James Spaulding chronology
| Songs of Courage (1990) | Blues Nexus (1994) | The Smile of the Snake (1997) |

= Blues Nexus =

Blues Nexus is an album by saxophonist James Spaulding which was recorded in 1993 and released on the Muse label.

==Reception==

The AllMusic review by Greg Turner stated "James Spaulding is a very distinctive altoist and flutist whose inside/outside playing can cover anything from bop to freer improvisations.
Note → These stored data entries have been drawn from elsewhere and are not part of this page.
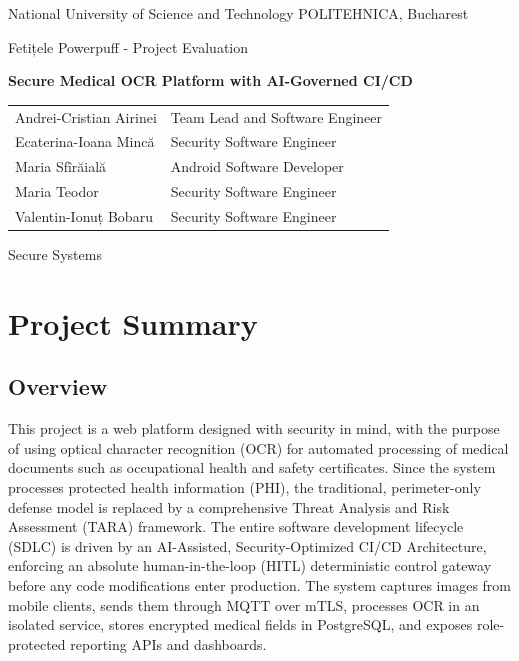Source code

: \documentclass[12pt,a4paper]{article}
\begin{document}
\begin{titlepage}
    \centering
    {\large National University of Science and Technology POLITEHNICA,
    Bucharest\par}

    \vfill

    {\LARGE Fetițele Powerpuff - Project Evaluation\par}
    \vspace{0.8cm}
    {\Huge\bfseries Secure Medical OCR Platform with AI-Governed CI/CD\par}
    \vspace{1.2cm}

   \begin{tabular}{>{\centering\arraybackslash}p{}
   >{\centering\arraybackslash}p{}}
        Andrei-Cristian Airinei & Team Lead and Software Engineer \\
        Ecaterina-Ioana Mincă & Security Software Engineer \\
        Maria Sfîrăială & Android Software Developer \\
        Maria Teodor & Security Software Engineer \\
        Valentin-Ionuț Bobaru & Security Software Engineer \\
    \end{tabular}

    \vfill
    {\LARGE Secure Systems\par}
\end{titlepage}

\section{Project Summary}
\subsection{Overview}
This project is a web platform designed with security in mind, with the
 purpose of using optical character recognition (OCR) for automated 
 processing of medical documents such as occupational health and safety 
 certificates. Since the system processes protected health information (PHI), 
 the traditional, perimeter-only defense model is replaced by a comprehensive 
 Threat Analysis and Risk Assessment (TARA) framework. The entire software 
 development lifecycle (SDLC) is driven by an AI-Assisted, Security-Optimized 
 CI/CD Architecture, enforcing an absolute human-in-the-loop (HITL) 
 deterministic control gateway before any code modifications enter production. 
 The system captures images from mobile clients, sends them through MQTT over 
 mTLS, processes OCR in an isolated service, stores encrypted medical 
 fields in PostgreSQL, and exposes role-protected reporting APIs and 
 dashboards.
\end{document}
On what was surprisingly only his third recording as a leader, Spaulding is heard at the peak of his powers, leading a quartet/quintet ... this is his definitive recording".

Professional ratings
Review scores
| Source | Rating |
| AllMusic |  |

==Track listing==
1. "Hipsippy Blues" (Hank Mobley) – 4:41
2. "Gerkin for Perkins" (Clifford Brown) – 5:20
3. "John Charles" (Ronnie Mathews) – 5:00
4. "Rue Prevail" (Art Farmer) – 7:22
5. "Gypsy Blue" (Tina Brooks) – 5:35
6. "Vaun-Ex" (Elmo Hope) – 5:22
7. "Soul Station" (Mobley) – 7:46
8. "Chamber Mates" (Kenny Burrell, Paul Chambers) – 4:24
9. "Bleeker Street Blues" (Freddie Redd) – 5:54
10. "Public Eye" (Roy Hargrove) – 4:48

==Personnel==
- James Spaulding – alto saxophone, flute, bass flute, piccolo
- Dan Faulk – tenor saxophone, soprano saxophone
- Ronnie Mathews – piano
- Ray Drummond – bass
- Louis Hayes – drums
- Don Sickler – flugelhorn (track 4)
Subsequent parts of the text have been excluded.